The overall index is now at 100, up 20 points since November and up 33 points from one year ago. This represents the largest quarterly increase in three years. U.S. small-business owners are the most optimistic than they have been since July 2007. It is nearly 70 points above its all-time low of -29 in the first quarter of 2010. The future expectations score of 60 is up four points from last quarter.
The survey was conducted Feb. 6-10. Owners are usually more positive about the future than they are about present conditions, and that pattern holds in the latest update. Results are based on telephone interviews with 602 U.S. small-business owners in all 50 states. Improvement in the index from the fourth quarter of last year to the first quarter this year is mostly a function of owners’ increased optimism about current conditions, however, with the first-quarter score of 40 representing a 16-point jump since last quarter.
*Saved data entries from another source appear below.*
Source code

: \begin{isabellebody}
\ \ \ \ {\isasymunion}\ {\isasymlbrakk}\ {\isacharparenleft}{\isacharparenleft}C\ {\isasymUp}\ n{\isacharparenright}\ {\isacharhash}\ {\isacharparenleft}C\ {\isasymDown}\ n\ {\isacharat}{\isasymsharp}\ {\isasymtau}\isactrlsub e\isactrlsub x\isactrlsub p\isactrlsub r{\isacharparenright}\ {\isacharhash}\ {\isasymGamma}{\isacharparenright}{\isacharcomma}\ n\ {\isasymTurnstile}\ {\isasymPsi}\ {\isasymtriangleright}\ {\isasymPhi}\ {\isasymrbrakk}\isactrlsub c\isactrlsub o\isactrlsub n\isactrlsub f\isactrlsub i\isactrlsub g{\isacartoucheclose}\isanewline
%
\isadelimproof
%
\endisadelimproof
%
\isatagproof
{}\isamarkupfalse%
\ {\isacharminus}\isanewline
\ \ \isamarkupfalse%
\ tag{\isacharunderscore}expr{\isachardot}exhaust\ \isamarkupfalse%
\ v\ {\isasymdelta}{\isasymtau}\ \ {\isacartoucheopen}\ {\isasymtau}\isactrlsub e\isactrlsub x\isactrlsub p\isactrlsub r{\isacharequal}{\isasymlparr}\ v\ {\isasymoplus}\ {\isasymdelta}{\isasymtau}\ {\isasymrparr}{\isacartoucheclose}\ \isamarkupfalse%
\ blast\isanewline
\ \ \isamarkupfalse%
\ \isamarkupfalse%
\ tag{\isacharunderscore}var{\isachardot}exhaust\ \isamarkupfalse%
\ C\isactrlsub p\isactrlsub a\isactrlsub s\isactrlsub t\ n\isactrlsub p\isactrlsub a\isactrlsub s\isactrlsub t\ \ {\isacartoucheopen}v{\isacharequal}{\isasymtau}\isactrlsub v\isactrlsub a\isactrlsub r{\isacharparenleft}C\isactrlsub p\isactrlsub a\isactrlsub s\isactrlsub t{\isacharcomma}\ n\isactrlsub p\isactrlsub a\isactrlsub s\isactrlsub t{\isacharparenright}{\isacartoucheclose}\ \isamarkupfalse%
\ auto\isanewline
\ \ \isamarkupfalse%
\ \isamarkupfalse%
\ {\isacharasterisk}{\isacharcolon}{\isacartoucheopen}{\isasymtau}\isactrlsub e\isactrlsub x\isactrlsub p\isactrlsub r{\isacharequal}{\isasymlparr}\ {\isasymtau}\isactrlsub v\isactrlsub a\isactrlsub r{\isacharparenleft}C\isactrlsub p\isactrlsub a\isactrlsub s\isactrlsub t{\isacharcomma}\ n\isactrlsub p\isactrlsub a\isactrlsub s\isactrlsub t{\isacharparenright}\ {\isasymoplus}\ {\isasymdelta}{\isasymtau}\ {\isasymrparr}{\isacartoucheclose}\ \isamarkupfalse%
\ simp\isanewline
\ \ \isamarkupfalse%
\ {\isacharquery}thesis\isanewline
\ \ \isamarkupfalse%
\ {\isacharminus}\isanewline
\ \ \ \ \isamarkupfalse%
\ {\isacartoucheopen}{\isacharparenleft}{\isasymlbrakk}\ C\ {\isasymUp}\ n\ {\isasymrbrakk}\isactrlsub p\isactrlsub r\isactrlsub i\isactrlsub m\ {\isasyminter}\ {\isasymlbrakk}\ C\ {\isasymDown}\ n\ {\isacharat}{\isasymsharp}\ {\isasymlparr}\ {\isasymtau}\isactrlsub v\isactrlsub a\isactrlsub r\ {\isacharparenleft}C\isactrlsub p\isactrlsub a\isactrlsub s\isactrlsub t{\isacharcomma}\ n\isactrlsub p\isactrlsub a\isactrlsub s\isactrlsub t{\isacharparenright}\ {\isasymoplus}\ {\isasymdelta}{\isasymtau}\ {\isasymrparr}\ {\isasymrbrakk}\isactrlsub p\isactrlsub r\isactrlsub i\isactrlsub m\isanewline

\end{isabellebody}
Owners’ overall ratings of their financial situation, cash flow and revenues improved this quarter:
- Improved revenue: 45 percent of small business owners said their revenues increased a little or a lot in the past 12 months, up from 37 percent in November.
- Stronger cash flow: 64 percent indicated their cash flow over the past 12 months was very or somewhat good, up nine percentage points from 55 percent in November and the highest rating on this metric since the third quarter of 2007.
- Overall financial situation: 71 percent said their overall financial situation is very or somewhat good, up from 66 percent in November.
There are several reasons for the more optimistic outlook. Many small business owners hope the Trump Administration will reduce regulations they see as restrictive. A strong stock market and a general rise in economic confidence also are contributing factors.
Regulations are one of the three most important issues small businesses usually want the administration and Congress to focus on. A group of concerns relating to government policies, including government regulations, taxes and the government in general were the first largest concern.
The second-largest category of concerns centers on the economics of running a business, including the basic challenge of finding and attracting customers, the effect of the broad economy and the cost of healthcare.
The third included specific financial concerns, including cash flow, credit and having enough money for investment. Owners also expressed concern about general marketplace issues such as dealing with competitive challenges and marketing, and about hiring and retaining qualified employees.